--- TRY IT ---
In the records that follow, find the line containing "- The highway" and the line containing "I'm interested in", then transcribe both and every line between them exactly, omitting pictures.

━━━━━ DATA RECORDS ━━━━━

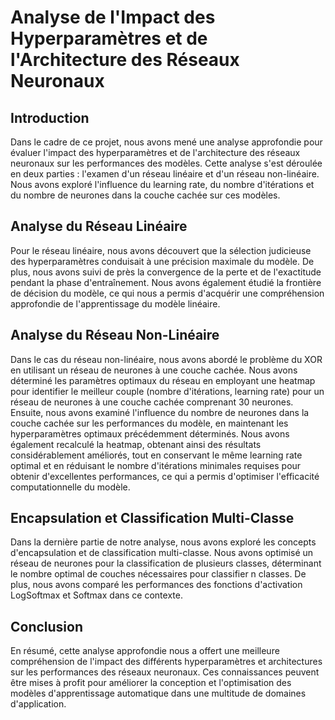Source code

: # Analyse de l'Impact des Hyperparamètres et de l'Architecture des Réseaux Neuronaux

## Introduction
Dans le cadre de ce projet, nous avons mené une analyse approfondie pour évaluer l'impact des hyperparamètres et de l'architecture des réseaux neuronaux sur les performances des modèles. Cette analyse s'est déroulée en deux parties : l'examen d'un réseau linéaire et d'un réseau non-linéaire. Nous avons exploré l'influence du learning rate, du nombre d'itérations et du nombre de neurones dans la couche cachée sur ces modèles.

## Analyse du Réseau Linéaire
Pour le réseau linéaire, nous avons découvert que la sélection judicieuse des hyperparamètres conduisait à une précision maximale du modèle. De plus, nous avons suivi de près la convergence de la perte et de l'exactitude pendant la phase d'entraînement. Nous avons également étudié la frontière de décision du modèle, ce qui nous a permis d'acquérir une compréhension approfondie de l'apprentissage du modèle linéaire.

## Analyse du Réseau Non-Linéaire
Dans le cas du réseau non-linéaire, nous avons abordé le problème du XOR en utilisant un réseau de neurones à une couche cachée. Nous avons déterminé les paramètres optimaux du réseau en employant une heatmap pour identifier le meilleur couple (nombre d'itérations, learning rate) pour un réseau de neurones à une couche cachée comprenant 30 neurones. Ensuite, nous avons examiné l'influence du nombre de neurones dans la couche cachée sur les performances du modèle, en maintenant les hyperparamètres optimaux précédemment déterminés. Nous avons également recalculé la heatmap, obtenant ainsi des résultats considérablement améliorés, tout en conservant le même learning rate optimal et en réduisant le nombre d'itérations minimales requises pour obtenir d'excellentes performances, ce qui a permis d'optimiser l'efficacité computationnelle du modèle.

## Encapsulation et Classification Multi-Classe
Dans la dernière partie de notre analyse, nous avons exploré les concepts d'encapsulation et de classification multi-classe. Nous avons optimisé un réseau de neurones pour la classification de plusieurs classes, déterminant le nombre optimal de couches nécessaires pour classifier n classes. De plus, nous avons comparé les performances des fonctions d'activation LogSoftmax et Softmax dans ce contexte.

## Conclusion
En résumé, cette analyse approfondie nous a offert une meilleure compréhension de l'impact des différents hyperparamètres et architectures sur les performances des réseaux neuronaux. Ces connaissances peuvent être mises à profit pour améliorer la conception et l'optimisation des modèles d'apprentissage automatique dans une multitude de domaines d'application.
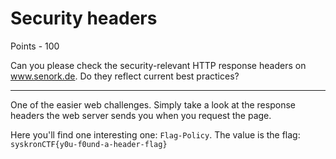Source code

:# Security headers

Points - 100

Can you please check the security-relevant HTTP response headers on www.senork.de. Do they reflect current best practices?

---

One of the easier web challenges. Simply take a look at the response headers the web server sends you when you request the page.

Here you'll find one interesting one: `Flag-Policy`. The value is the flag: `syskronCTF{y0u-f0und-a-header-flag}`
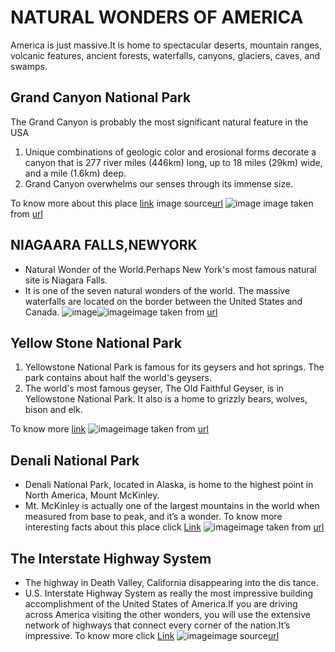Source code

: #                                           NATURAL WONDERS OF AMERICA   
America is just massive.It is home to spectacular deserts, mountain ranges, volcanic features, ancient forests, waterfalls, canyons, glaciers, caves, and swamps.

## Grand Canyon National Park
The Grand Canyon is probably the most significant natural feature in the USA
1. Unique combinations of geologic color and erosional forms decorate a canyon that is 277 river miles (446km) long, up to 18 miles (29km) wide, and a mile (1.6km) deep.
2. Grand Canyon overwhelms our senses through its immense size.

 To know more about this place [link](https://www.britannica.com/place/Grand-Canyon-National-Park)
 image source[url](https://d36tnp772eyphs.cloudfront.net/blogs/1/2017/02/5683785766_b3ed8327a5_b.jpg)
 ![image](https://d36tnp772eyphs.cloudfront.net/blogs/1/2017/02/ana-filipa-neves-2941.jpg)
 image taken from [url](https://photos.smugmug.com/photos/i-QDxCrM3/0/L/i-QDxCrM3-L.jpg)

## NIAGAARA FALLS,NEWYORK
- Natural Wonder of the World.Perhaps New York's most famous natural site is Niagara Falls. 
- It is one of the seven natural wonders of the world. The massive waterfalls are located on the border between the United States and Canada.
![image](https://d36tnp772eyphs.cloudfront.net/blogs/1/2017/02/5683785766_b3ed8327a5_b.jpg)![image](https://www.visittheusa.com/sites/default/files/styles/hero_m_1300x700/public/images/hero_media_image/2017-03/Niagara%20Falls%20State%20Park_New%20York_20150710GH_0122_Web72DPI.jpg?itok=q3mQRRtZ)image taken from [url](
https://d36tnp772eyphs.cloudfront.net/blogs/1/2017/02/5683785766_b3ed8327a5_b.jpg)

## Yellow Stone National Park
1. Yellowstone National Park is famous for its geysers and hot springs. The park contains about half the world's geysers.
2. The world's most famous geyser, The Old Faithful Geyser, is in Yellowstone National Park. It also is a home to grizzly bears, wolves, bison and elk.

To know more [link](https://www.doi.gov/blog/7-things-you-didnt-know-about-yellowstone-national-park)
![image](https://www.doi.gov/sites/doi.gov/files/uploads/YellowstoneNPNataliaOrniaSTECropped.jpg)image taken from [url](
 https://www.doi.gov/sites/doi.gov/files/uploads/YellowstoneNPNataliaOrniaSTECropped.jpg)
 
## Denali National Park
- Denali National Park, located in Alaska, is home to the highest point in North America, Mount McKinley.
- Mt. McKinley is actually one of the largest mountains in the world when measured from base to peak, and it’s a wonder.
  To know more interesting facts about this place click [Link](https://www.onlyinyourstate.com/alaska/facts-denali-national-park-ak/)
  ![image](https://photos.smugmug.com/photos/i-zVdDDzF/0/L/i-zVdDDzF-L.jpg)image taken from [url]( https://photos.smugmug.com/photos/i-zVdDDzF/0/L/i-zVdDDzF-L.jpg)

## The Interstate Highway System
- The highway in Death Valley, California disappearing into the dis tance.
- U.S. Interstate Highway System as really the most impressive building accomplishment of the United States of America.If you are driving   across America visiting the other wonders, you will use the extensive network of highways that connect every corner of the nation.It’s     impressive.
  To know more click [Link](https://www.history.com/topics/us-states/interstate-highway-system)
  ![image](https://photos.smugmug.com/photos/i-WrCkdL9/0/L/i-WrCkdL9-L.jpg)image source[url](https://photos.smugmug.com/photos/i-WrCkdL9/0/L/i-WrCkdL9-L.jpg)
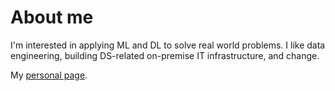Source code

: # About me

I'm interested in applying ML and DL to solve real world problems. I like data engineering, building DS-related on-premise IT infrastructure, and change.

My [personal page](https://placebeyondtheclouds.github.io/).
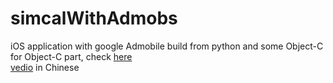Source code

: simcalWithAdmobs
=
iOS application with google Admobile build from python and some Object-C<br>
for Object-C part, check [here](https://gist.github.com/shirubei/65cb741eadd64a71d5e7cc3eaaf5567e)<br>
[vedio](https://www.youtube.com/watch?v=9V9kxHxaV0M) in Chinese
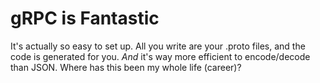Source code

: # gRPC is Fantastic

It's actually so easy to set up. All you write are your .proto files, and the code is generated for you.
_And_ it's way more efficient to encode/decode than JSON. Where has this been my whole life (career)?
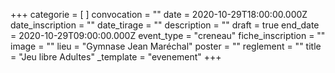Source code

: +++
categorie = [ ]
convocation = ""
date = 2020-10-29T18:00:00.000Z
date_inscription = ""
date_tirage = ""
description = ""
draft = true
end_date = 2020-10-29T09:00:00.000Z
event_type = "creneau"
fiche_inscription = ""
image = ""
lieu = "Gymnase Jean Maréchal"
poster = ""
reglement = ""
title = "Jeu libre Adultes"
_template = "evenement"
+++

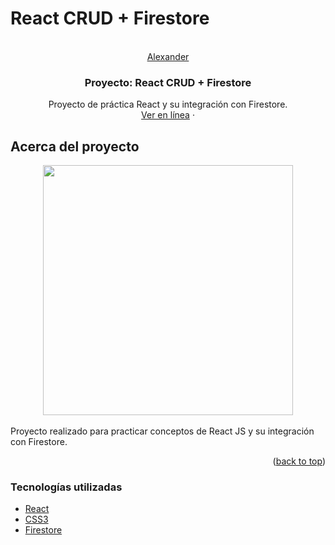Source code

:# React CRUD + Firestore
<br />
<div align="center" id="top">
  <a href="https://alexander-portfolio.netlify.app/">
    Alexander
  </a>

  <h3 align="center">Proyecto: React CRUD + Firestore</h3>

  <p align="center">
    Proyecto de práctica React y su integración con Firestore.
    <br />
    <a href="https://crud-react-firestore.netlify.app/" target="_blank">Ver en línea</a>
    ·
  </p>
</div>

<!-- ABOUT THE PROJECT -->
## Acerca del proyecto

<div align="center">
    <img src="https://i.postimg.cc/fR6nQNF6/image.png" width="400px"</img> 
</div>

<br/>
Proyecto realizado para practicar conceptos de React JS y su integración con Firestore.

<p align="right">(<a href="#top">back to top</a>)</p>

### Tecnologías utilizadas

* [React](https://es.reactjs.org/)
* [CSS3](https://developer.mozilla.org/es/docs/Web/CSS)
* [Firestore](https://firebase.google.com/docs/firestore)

━━━━━

--- COMPLETED EXERCISE ---
- The highway in Death Valley, California disappearing into the dis tance.
- U.S. Interstate Highway System as really the most impressive building accomplishment of the United States of America.If you are driving   across America visiting the other wonders, you will use the extensive network of highways that connect every corner of the nation.It’s     impressive.
  To know more click [Link](https://www.history.com/topics/us-states/interstate-highway-system)
  ![image](https://photos.smugmug.com/photos/i-WrCkdL9/0/L/i-WrCkdL9-L.jpg)image source[url](https://photos.smugmug.com/photos/i-WrCkdL9/0/L/i-WrCkdL9-L.jpg)
Source code

: # About me

I'm interested in applying ML and DL to solve real world problems. I like data engineering, building DS-related on-premise IT infrastructure, and change.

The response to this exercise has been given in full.